CourtU.S. District Court — District of Massachusetts

COPYRIGHT MATERIAL OMITTED

Judith K. Wyman, James R. DeGiacomo, Roche, Carens & DeGiacomo, Boston, Mass., for plaintiff.

Robert Y. Murray, Peter M. Zuk, Ramsey, Serino, Murray, & Harrington, Boston, Mass., for defendant.

Opinion

KEETON, District Judge:

This is an action for breach of contract (Count I), negligence (Count II), fraud (Count III), and unfair and deceptive acts as defined in Mass.Gen.Laws ch. 93A, § 2, for which multiple damages and attorney fees are provided in id., § 11 (Count IV). The claims arise in the context of boat-building and financing contracts. First, CSY Yacht Corporation ("CSY") and plaintiff Evans entered into a contract (the CSY-Evans contract) for CSY to build at its boat yard in Tampa, Florida, and Evans to purchase, a CSY 44-foot Walk-through Cutter.
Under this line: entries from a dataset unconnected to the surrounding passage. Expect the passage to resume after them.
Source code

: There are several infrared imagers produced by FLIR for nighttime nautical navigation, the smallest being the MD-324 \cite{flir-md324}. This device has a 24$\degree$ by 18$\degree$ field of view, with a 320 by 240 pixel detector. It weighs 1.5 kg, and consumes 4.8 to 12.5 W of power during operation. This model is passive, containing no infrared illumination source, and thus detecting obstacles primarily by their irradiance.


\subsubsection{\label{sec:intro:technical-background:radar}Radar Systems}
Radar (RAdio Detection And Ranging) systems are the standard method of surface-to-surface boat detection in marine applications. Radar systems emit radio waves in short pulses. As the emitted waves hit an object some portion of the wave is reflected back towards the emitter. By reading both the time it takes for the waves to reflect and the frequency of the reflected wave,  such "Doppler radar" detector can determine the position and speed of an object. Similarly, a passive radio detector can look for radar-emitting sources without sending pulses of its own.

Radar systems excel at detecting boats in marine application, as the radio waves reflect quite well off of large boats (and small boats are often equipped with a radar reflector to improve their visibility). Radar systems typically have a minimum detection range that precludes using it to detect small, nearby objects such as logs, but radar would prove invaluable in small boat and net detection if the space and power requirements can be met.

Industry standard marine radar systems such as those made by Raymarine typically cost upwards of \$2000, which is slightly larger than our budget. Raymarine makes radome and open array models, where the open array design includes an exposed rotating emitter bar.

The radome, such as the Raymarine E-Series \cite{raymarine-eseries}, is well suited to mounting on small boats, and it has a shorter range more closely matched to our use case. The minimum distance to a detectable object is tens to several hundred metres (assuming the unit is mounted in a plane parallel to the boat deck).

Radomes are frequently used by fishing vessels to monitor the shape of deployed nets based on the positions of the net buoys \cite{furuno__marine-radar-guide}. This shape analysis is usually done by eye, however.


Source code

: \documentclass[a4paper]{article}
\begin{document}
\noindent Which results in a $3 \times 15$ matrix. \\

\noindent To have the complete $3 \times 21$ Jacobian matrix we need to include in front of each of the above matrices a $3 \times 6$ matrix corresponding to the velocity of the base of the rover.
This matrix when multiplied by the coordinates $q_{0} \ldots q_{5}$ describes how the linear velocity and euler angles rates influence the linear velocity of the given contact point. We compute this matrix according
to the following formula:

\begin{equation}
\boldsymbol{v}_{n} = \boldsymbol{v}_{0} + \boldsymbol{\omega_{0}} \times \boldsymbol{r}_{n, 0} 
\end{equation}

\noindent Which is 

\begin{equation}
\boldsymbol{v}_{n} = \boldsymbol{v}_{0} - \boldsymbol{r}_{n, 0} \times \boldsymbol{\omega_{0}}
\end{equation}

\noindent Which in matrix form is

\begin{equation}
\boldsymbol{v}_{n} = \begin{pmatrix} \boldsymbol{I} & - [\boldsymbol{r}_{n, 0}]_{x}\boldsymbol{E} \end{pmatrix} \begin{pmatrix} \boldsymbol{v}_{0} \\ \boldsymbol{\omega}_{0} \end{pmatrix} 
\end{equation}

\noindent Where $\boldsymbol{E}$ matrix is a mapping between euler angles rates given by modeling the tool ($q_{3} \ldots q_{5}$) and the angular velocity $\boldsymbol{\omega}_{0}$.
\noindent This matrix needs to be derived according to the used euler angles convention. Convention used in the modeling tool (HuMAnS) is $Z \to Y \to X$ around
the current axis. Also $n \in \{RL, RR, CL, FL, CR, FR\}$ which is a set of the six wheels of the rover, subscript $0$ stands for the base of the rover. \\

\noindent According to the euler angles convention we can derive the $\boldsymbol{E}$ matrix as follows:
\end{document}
Second, Yegen Associates, Inc. ("Yegen") and plaintiff Evans entered into a contract (the Yegen-Evans contract) by which Yegen agreed to provide financing in return for a note secured by a mortgage on the boat. Later, Yegen and Evans entered into a supplemental agreement regarding closing (the Yegen-Evans closing agreement).

The case was tried before the court without a jury. Findings of fact are stated in parts I-X of this opinion. Evaluative findings and conclusions of law are stated in parts I, III-X.

I.

This case is within the diversity jurisdiction of the court, under 28 U.S.C. § 1332. Plaintiff is a citizen of Massachusetts. Defendant is a corporation formed under the laws of the State of New Jersey with its principal place of business at Mack Center Drive, Paramus, New Jersey. The original complaint named the defendant as Yegen Marine Corporation. An amendment, filed with leave of court, correctly named the defendant as Yegen Associates, Inc.

II.

The CSY-Evans contract was entered into on October 14, 1980 at a price of $183,872. On January 23, 1981, the contract was amended by "Addendum # 1" to add a roll-a-furl staysail, a jib, and a propane grill, and the price was amended to $186,566.77. The typewritten schedule of payments set forth in Addendum # 1 was this:

                  Deposit         Paid        $5,000
                  Molding         Paid       $40,000
                  Decking        2/16/81     $74,950
                  Balance        3/10/81     $66,616.77
                

Addendum # 1 acknowledged payment of $45,000, leaving a balance to be paid of $141,566.77. General Terms and Conditions of Sale of Addendum # 1, in printed form, included a provision on payments (¶ 3), which in relevant part was as follows:

The purchaser shall pay to the Builder ... in the following manner:
* * * * * *
(c) 7 days prior to the bonding and bolting of the deck to the hull, no less than 80% of the base price of the boat;
(d) Upon notification to the Purchaser, by the Builder that the boat is ready for launching, the balance of the total purchase price is due; ....
The Builder shall give prompt notice to the purchaser on the happening of the above events. The Purchaser shall have 10 days from the date of such notice to tender the appropriate payment.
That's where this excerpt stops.